Go through the entries below and tally each line holding the string "address". Return the number only.

#### Provided records

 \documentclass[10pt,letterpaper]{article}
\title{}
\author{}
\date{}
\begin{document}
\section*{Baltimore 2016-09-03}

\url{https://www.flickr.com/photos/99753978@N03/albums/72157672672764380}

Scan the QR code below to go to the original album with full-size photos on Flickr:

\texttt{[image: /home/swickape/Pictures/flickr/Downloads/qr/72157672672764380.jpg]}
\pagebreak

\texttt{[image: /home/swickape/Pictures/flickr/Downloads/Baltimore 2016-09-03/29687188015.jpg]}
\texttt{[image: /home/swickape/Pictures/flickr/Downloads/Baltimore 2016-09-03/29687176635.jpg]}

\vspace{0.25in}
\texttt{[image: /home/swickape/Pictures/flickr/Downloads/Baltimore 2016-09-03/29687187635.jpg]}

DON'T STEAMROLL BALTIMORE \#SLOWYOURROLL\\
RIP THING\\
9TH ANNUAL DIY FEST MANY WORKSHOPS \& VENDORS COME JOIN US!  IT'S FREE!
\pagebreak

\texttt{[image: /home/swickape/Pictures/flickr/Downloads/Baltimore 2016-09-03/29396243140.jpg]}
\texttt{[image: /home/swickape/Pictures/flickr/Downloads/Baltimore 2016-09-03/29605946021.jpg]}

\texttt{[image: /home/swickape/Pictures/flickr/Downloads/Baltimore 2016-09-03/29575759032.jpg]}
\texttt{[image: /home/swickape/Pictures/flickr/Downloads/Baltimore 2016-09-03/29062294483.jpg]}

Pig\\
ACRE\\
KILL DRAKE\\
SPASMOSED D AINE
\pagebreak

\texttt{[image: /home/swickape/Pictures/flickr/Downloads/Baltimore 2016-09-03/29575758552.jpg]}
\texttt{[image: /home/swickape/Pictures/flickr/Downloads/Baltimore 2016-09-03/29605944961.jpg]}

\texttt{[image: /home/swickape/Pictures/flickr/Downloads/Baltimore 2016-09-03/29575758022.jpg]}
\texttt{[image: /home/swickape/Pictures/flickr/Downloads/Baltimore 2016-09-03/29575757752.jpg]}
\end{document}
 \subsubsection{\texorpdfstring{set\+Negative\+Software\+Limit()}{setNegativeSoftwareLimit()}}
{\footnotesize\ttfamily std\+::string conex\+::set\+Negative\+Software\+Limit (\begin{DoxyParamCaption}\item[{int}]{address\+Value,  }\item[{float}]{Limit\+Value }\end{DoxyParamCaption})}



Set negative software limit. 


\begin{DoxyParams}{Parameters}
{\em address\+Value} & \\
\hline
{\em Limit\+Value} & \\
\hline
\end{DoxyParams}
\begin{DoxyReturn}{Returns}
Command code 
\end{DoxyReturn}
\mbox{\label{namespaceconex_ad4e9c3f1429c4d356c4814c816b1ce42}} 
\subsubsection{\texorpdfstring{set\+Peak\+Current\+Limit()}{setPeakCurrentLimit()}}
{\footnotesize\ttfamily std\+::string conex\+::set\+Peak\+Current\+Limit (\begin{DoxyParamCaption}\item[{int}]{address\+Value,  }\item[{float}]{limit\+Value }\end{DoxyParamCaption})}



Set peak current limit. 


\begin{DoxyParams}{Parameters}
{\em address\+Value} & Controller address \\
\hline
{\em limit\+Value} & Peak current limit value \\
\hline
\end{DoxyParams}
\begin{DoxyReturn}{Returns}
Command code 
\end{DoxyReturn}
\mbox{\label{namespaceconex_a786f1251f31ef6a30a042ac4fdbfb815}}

########

◆ **Exercise output**
4